Source texts of formatted documents:
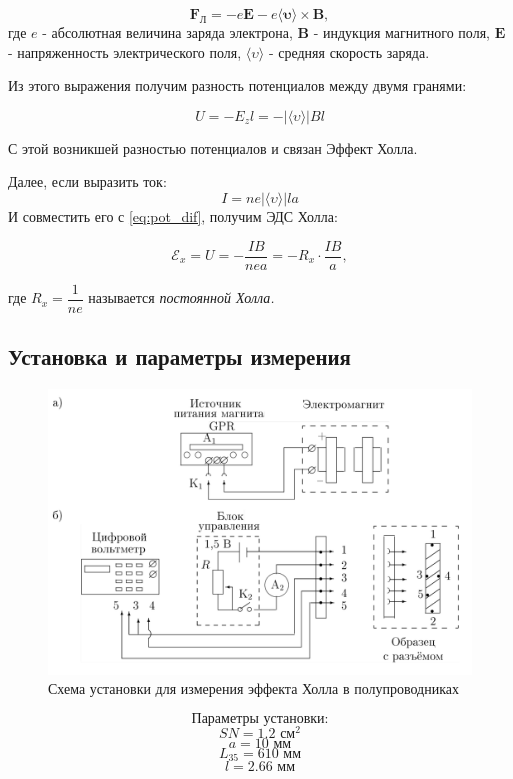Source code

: \documentclass[a4paper, 12pt]{article}
\begin{document}
$$\boldsymbol{F_\text{Л}}  = -e \boldsymbol{E} - e \langle \boldsymbol{\upsilon} \rangle \times \boldsymbol{B},$$
где $e$ - абсолютная величина заряда электрона, $\boldsymbol{B}$ - индукция магнитного поля, $\boldsymbol{E}$ - напряженность электрического поля, $ \langle \upsilon \rangle$ - средняя скорость заряда.

Из этого выражения получим разность потенциалов между двумя гранями:

\begin{equation}
U = -E_zl = - | \langle \upsilon \rangle | B l
\label{eq:pot_dif}
\end{equation}

С этой возникшей разностью потенциалов и связан Эффект Холла.

Далее, если выразить ток:
$$ I = ne |\langle \upsilon \rangle |  l a$$
И совместить его с \ref{eq:pot_dif}, получим ЭДС Холла:

\begin{equation}
\mathscr{E}_x = U = - \dfrac{IB}{nea} = -R_x \cdot \dfrac{IB}{a},
\label{eq: Hall}
\end{equation}

где $R_x = \dfrac{1}{ne}$ называется \textit{постоянной Холла.}

\subsection*{Установка и параметры измерения}

\begin{figure}
\includegraphics[width = 0.7 \textwidth]{Scheme1}
			\caption{Схема установки для измерения эффекта Холла в полупроводниках}
\end{figure} 

		$$\text{Параметры установки:}$$
$$SN  = 1.2 \text{ см}^2$$
$$a = 10 \text{ мм}$$
$$L_{35} = 610 \text{ мм}$$
$$l = 2.66 \text{ мм}$$
\vspace{5 cm}
\end{document}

Try it: Give the entries above again word for word, without any pictures.

Output for this task:
Source code

: \documentclass[a4paper, 12pt]{article}
\begin{document}
$$\boldsymbol{F_\text{Л}}  = -e \boldsymbol{E} - e \langle \boldsymbol{\upsilon} \rangle \times \boldsymbol{B},$$
где $e$ - абсолютная величина заряда электрона, $\boldsymbol{B}$ - индукция магнитного поля, $\boldsymbol{E}$ - напряженность электрического поля, $ \langle \upsilon \rangle$ - средняя скорость заряда.

Из этого выражения получим разность потенциалов между двумя гранями:

\begin{equation}
U = -E_zl = - | \langle \upsilon \rangle | B l
\label{eq:pot_dif}
\end{equation}

С этой возникшей разностью потенциалов и связан Эффект Холла.

Далее, если выразить ток:
$$ I = ne |\langle \upsilon \rangle |  l a$$
И совместить его с \ref{eq:pot_dif}, получим ЭДС Холла:

\begin{equation}
\mathscr{E}_x = U = - \dfrac{IB}{nea} = -R_x \cdot \dfrac{IB}{a},
\label{eq: Hall}
\end{equation}

где $R_x = \dfrac{1}{ne}$ называется \textit{постоянной Холла.}

\subsection*{Установка и параметры измерения}

\begin{figure}
\includegraphics[width = 0.7 \textwidth]{Scheme1}
			\caption{Схема установки для измерения эффекта Холла в полупроводниках}
\end{figure} 

		$$\text{Параметры установки:}$$
$$SN  = 1.2 \text{ см}^2$$
$$a = 10 \text{ мм}$$
$$L_{35} = 610 \text{ мм}$$
$$l = 2.66 \text{ мм}$$
\vspace{5 cm}
\end{document}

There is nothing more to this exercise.